Stored data:
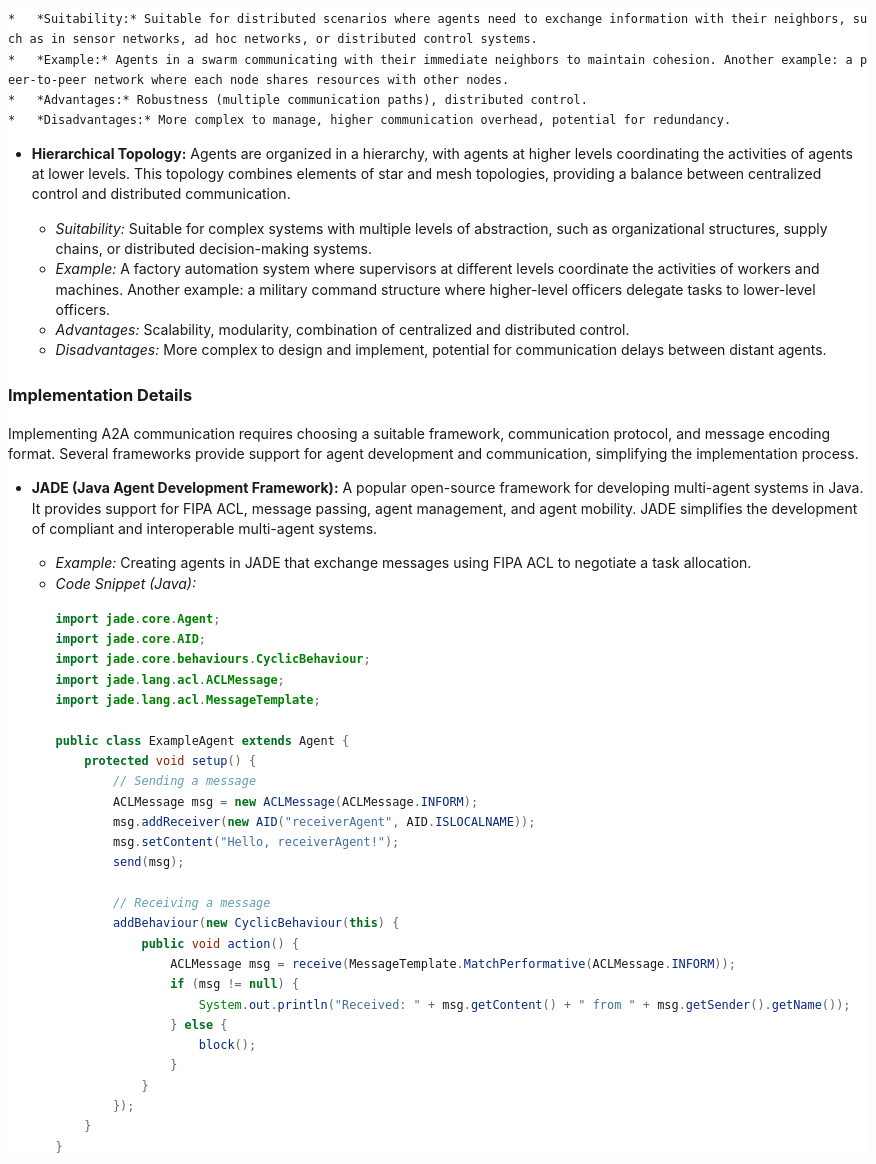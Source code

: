     *   *Suitability:* Suitable for distributed scenarios where agents need to exchange information with their neighbors, such as in sensor networks, ad hoc networks, or distributed control systems.
    *   *Example:* Agents in a swarm communicating with their immediate neighbors to maintain cohesion. Another example: a peer-to-peer network where each node shares resources with other nodes.
    *   *Advantages:* Robustness (multiple communication paths), distributed control.
    *   *Disadvantages:* More complex to manage, higher communication overhead, potential for redundancy.

*   **Hierarchical Topology:** Agents are organized in a hierarchy, with agents at higher levels coordinating the activities of agents at lower levels. This topology combines elements of star and mesh topologies, providing a balance between centralized control and distributed communication.

    *   *Suitability:* Suitable for complex systems with multiple levels of abstraction, such as organizational structures, supply chains, or distributed decision-making systems.
    *   *Example:* A factory automation system where supervisors at different levels coordinate the activities of workers and machines. Another example: a military command structure where higher-level officers delegate tasks to lower-level officers.
    *   *Advantages:* Scalability, modularity, combination of centralized and distributed control.
    *   *Disadvantages:* More complex to design and implement, potential for communication delays between distant agents.

### Implementation Details

Implementing A2A communication requires choosing a suitable framework, communication protocol, and message encoding format. Several frameworks provide support for agent development and communication, simplifying the implementation process.

*   **JADE (Java Agent Development Framework):** A popular open-source framework for developing multi-agent systems in Java. It provides support for FIPA ACL, message passing, agent management, and agent mobility. JADE simplifies the development of compliant and interoperable multi-agent systems.

    *   *Example:* Creating agents in JADE that exchange messages using FIPA ACL to negotiate a task allocation.
    *   *Code Snippet (Java):*
        ```java
        import jade.core.Agent;
        import jade.core.AID;
        import jade.core.behaviours.CyclicBehaviour;
        import jade.lang.acl.ACLMessage;
        import jade.lang.acl.MessageTemplate;

        public class ExampleAgent extends Agent {
            protected void setup() {
                // Sending a message
                ACLMessage msg = new ACLMessage(ACLMessage.INFORM);
                msg.addReceiver(new AID("receiverAgent", AID.ISLOCALNAME));
                msg.setContent("Hello, receiverAgent!");
                send(msg);

                // Receiving a message
                addBehaviour(new CyclicBehaviour(this) {
                    public void action() {
                        ACLMessage msg = receive(MessageTemplate.MatchPerformative(ACLMessage.INFORM));
                        if (msg != null) {
                            System.out.println("Received: " + msg.getContent() + " from " + msg.getSender().getName());
                        } else {
                            block();
                        }
                    }
                });
            }
        }
        ```
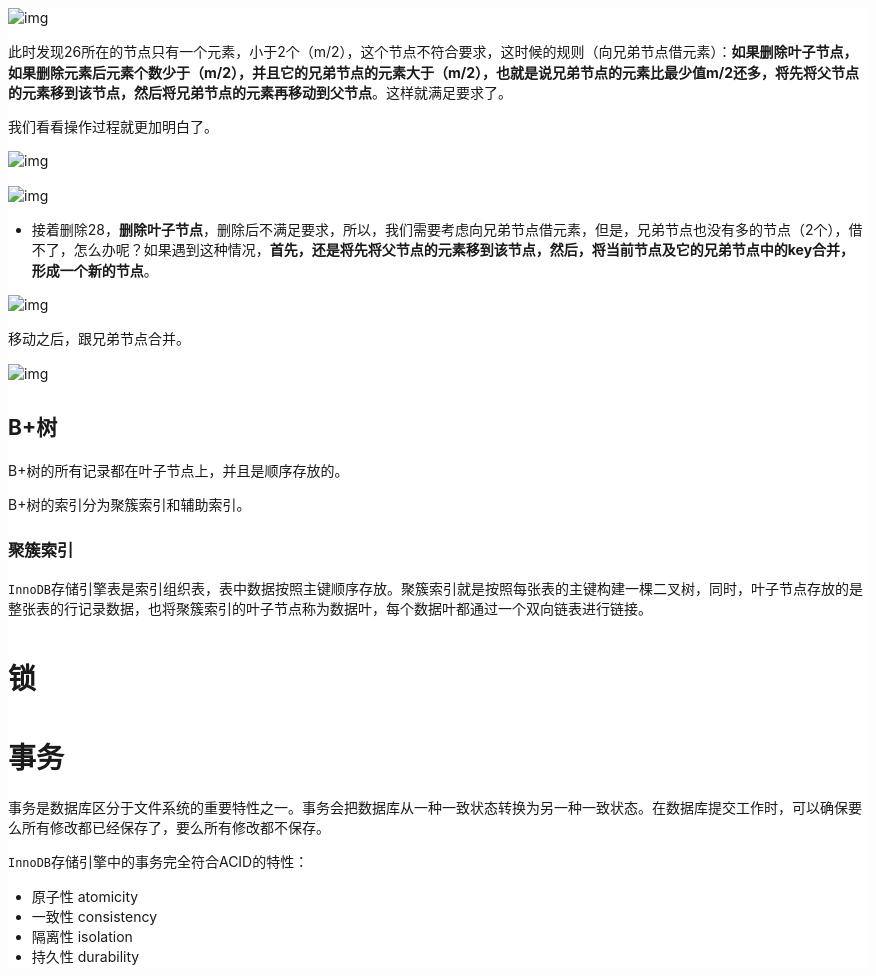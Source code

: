 ![img](InnoDB.assets/1460000020416590)

此时发现26所在的节点只有一个元素，小于2个（m/2），这个节点不符合要求，这时候的规则（向兄弟节点借元素）：**如果删除叶子节点，如果删除元素后元素个数少于（m/2），并且它的兄弟节点的元素大于（m/2），也就是说兄弟节点的元素比最少值m/2还多，将先将父节点的元素移到该节点，然后将兄弟节点的元素再移动到父节点**。这样就满足要求了。

我们看看操作过程就更加明白了。

![img](InnoDB.assets/1460000020416591)

![img](InnoDB.assets/1460000020416592)

- 接着删除28，**删除叶子节点**，删除后不满足要求，所以，我们需要考虑向兄弟节点借元素，但是，兄弟节点也没有多的节点（2个），借不了，怎么办呢？如果遇到这种情况，**首先，还是将先将父节点的元素移到该节点，然后，将当前节点及它的兄弟节点中的key合并，形成一个新的节点**。

![img](InnoDB.assets/1460000020416593)

移动之后，跟兄弟节点合并。

![img](InnoDB.assets/1460000020416594)



## B+树

B+树的所有记录都在叶子节点上，并且是顺序存放的。

B+树的索引分为聚簇索引和辅助索引。

### 聚簇索引

`InnoDB`存储引擎表是索引组织表，表中数据按照主键顺序存放。聚簇索引就是按照每张表的主键构建一棵二叉树，同时，叶子节点存放的是整张表的行记录数据，也将聚簇索引的叶子节点称为数据叶，每个数据叶都通过一个双向链表进行链接。





# 锁









# 事务

事务是数据库区分于文件系统的重要特性之一。事务会把数据库从一种一致状态转换为另一种一致状态。在数据库提交工作时，可以确保要么所有修改都已经保存了，要么所有修改都不保存。

`InnoDB`存储引擎中的事务完全符合ACID的特性：

- 原子性 atomicity
- 一致性 consistency
- 隔离性 isolation
- 持久性 durability
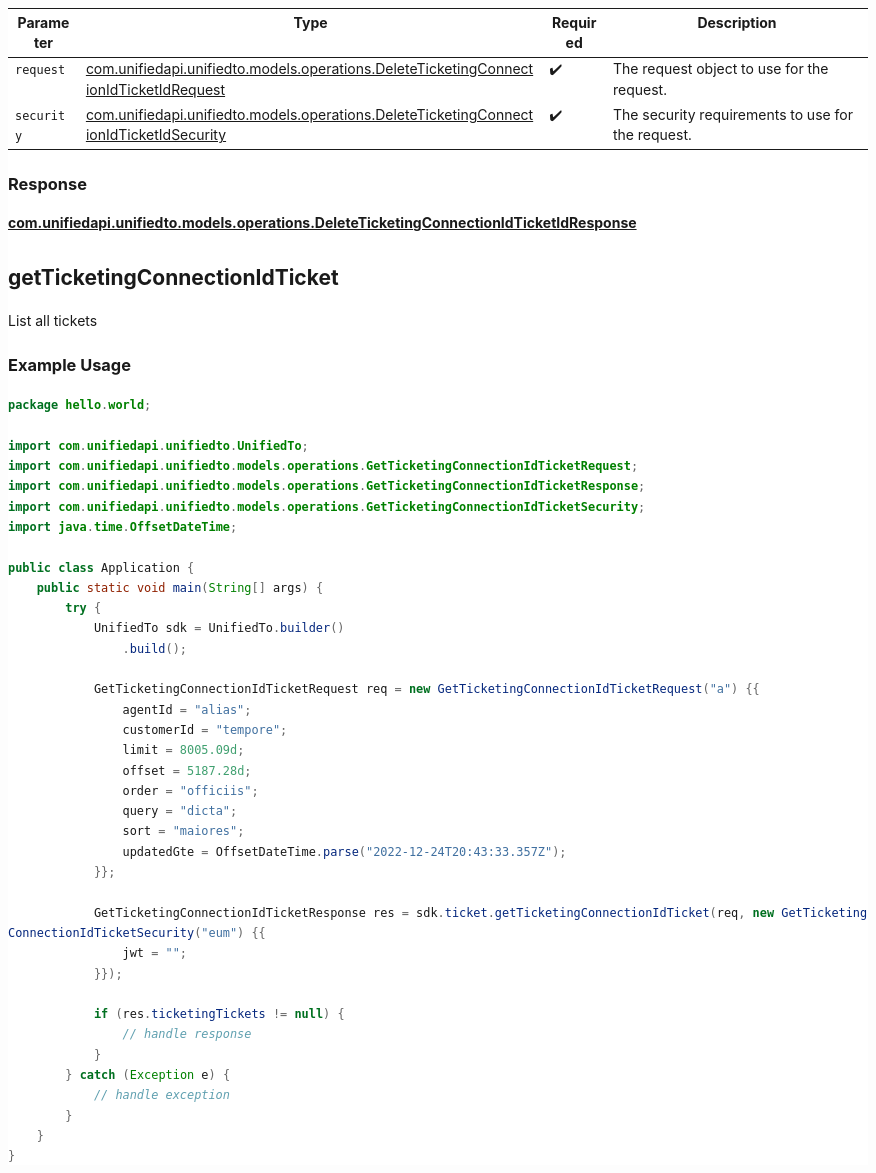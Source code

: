 | Parameter                                                                                                                                                        | Type                                                                                                                                                             | Required                                                                                                                                                         | Description                                                                                                                                                      |
| ---------------------------------------------------------------------------------------------------------------------------------------------------------------- | ---------------------------------------------------------------------------------------------------------------------------------------------------------------- | ---------------------------------------------------------------------------------------------------------------------------------------------------------------- | ---------------------------------------------------------------------------------------------------------------------------------------------------------------- |
| `request`                                                                                                                                                        | [com.unifiedapi.unifiedto.models.operations.DeleteTicketingConnectionIdTicketIdRequest](../../models/operations/DeleteTicketingConnectionIdTicketIdRequest.md)   | :heavy_check_mark:                                                                                                                                               | The request object to use for the request.                                                                                                                       |
| `security`                                                                                                                                                       | [com.unifiedapi.unifiedto.models.operations.DeleteTicketingConnectionIdTicketIdSecurity](../../models/operations/DeleteTicketingConnectionIdTicketIdSecurity.md) | :heavy_check_mark:                                                                                                                                               | The security requirements to use for the request.                                                                                                                |


### Response

**[com.unifiedapi.unifiedto.models.operations.DeleteTicketingConnectionIdTicketIdResponse](../../models/operations/DeleteTicketingConnectionIdTicketIdResponse.md)**


## getTicketingConnectionIdTicket

List all tickets

### Example Usage

```java
package hello.world;

import com.unifiedapi.unifiedto.UnifiedTo;
import com.unifiedapi.unifiedto.models.operations.GetTicketingConnectionIdTicketRequest;
import com.unifiedapi.unifiedto.models.operations.GetTicketingConnectionIdTicketResponse;
import com.unifiedapi.unifiedto.models.operations.GetTicketingConnectionIdTicketSecurity;
import java.time.OffsetDateTime;

public class Application {
    public static void main(String[] args) {
        try {
            UnifiedTo sdk = UnifiedTo.builder()
                .build();

            GetTicketingConnectionIdTicketRequest req = new GetTicketingConnectionIdTicketRequest("a") {{
                agentId = "alias";
                customerId = "tempore";
                limit = 8005.09d;
                offset = 5187.28d;
                order = "officiis";
                query = "dicta";
                sort = "maiores";
                updatedGte = OffsetDateTime.parse("2022-12-24T20:43:33.357Z");
            }};            

            GetTicketingConnectionIdTicketResponse res = sdk.ticket.getTicketingConnectionIdTicket(req, new GetTicketingConnectionIdTicketSecurity("eum") {{
                jwt = "";
            }});

            if (res.ticketingTickets != null) {
                // handle response
            }
        } catch (Exception e) {
            // handle exception
        }
    }
}
```
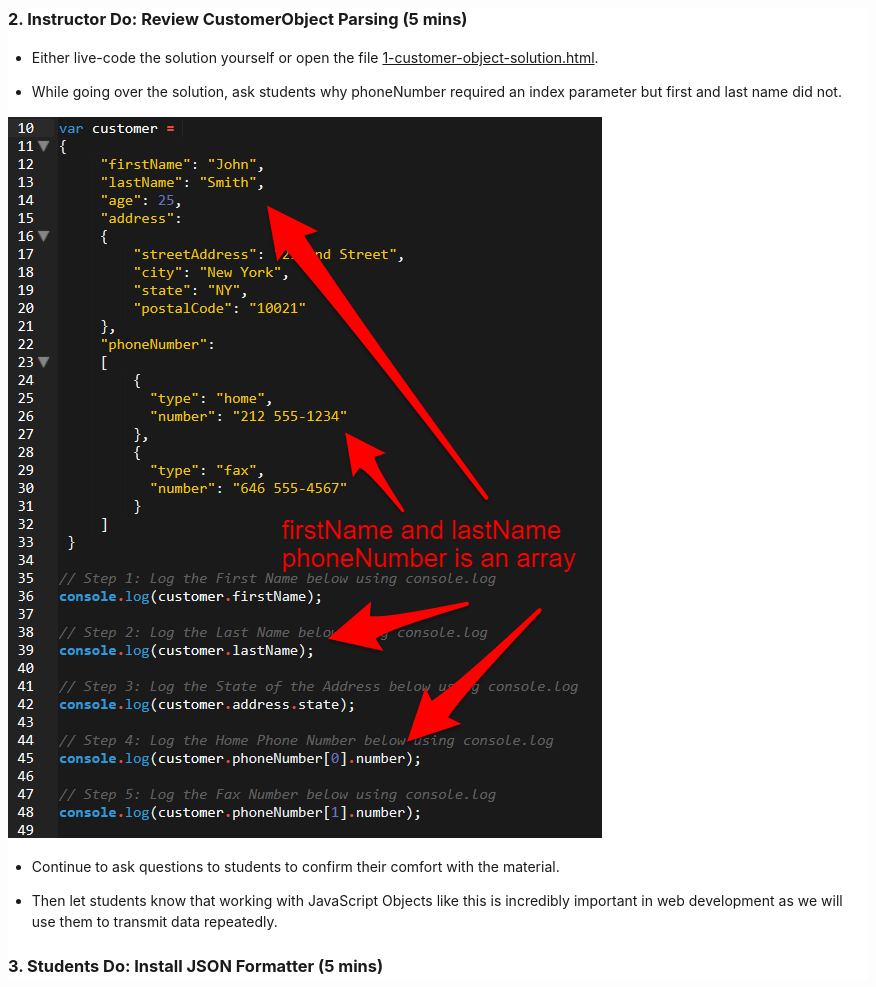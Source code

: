 ### 2. Instructor Do: Review CustomerObject Parsing (5 mins)

* Either live-code the solution yourself or open the file [1-customer-object-solution.html](Activities/01-CustomerObject/1-customer-object-solution.html).

* While going over the solution, ask students why phoneNumber required an index parameter but first and last name did not.

![1-CustomerObject](Images/1-CustomerObject.png)

* Continue to ask questions to students to confirm their comfort with the material.   

* Then let students know that working with JavaScript Objects like this is incredibly important in web development as we will use them to transmit data repeatedly.

### 3. Students Do: Install JSON Formatter (5 mins)
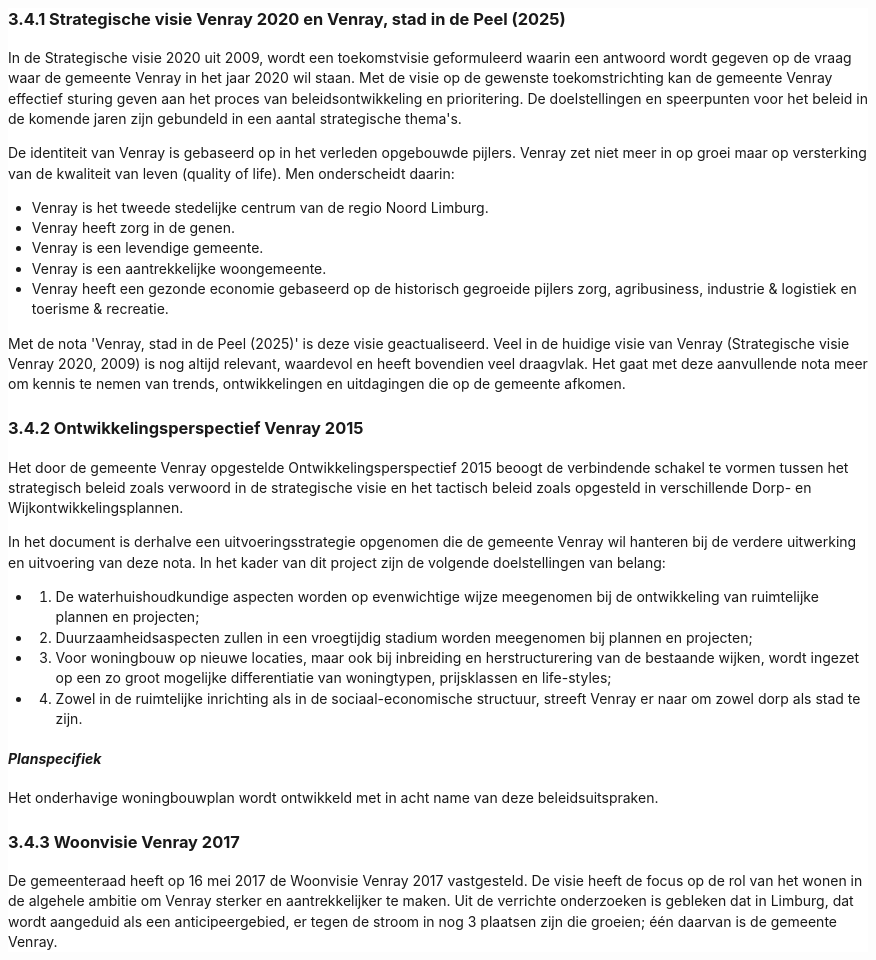 ### **3.4.1 Strategische visie Venray 2020 en Venray, stad in de Peel (2025)**

In de Strategische visie 2020 uit 2009, wordt een toekomstvisie geformuleerd waarin een antwoord wordt gegeven op de vraag waar de gemeente Venray in het jaar 2020 wil staan. Met de visie op de gewenste toekomstrichting kan de gemeente Venray effectief sturing geven aan het proces van beleidsontwikkeling en prioritering. De doelstellingen en speerpunten voor het beleid in de komende jaren zijn gebundeld in een aantal strategische thema's.

De identiteit van Venray is gebaseerd op in het verleden opgebouwde pijlers. Venray zet niet meer in op groei maar op versterking van de kwaliteit van leven (quality of life). Men onderscheidt daarin:

- Venray is het tweede stedelijke centrum van de regio Noord Limburg.
- Venray heeft zorg in de genen.
- Venray is een levendige gemeente.
- Venray is een aantrekkelijke woongemeente.
- Venray heeft een gezonde economie gebaseerd op de historisch gegroeide pijlers zorg, agribusiness, industrie & logistiek en toerisme & recreatie.

Met de nota 'Venray, stad in de Peel (2025)' is deze visie geactualiseerd. Veel in de huidige visie van Venray (Strategische visie Venray 2020, 2009) is nog altijd relevant, waardevol en heeft bovendien veel draagvlak. Het gaat met deze aanvullende nota meer om kennis te nemen van trends, ontwikkelingen en uitdagingen die op de gemeente afkomen.

### **3.4.2 Ontwikkelingsperspectief Venray 2015**

Het door de gemeente Venray opgestelde Ontwikkelingsperspectief 2015 beoogt de verbindende schakel te vormen tussen het strategisch beleid zoals verwoord in de strategische visie en het tactisch beleid zoals opgesteld in verschillende Dorp- en Wijkontwikkelingsplannen.

In het document is derhalve een uitvoeringsstrategie opgenomen die de gemeente Venray wil hanteren bij de verdere uitwerking en uitvoering van deze nota. In het kader van dit project zijn de volgende doelstellingen van belang:

- 1. De waterhuishoudkundige aspecten worden op evenwichtige wijze meegenomen bij de ontwikkeling van ruimtelijke plannen en projecten;
- 2. Duurzaamheidsaspecten zullen in een vroegtijdig stadium worden meegenomen bij plannen en projecten;
- 3. Voor woningbouw op nieuwe locaties, maar ook bij inbreiding en herstructurering van de bestaande wijken, wordt ingezet op een zo groot mogelijke differentiatie van woningtypen, prijsklassen en life-styles;
- 4. Zowel in de ruimtelijke inrichting als in de sociaal-economische structuur, streeft Venray er naar om zowel dorp als stad te zijn.

#### *Planspecifiek*

Het onderhavige woningbouwplan wordt ontwikkeld met in acht name van deze beleidsuitspraken.

### **3.4.3 Woonvisie Venray 2017**

De gemeenteraad heeft op 16 mei 2017 de Woonvisie Venray 2017 vastgesteld. De visie heeft de focus op de rol van het wonen in de algehele ambitie om Venray sterker en aantrekkelijker te maken. Uit de verrichte onderzoeken is gebleken dat in Limburg, dat wordt aangeduid als een anticipeergebied, er tegen de stroom in nog 3 plaatsen zijn die groeien; één daarvan is de gemeente Venray.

◆ **BRIEF**: Answer with a single number: how many lines in the data above have the string "control" in them?

◆ **TASK OUTPUT**: 4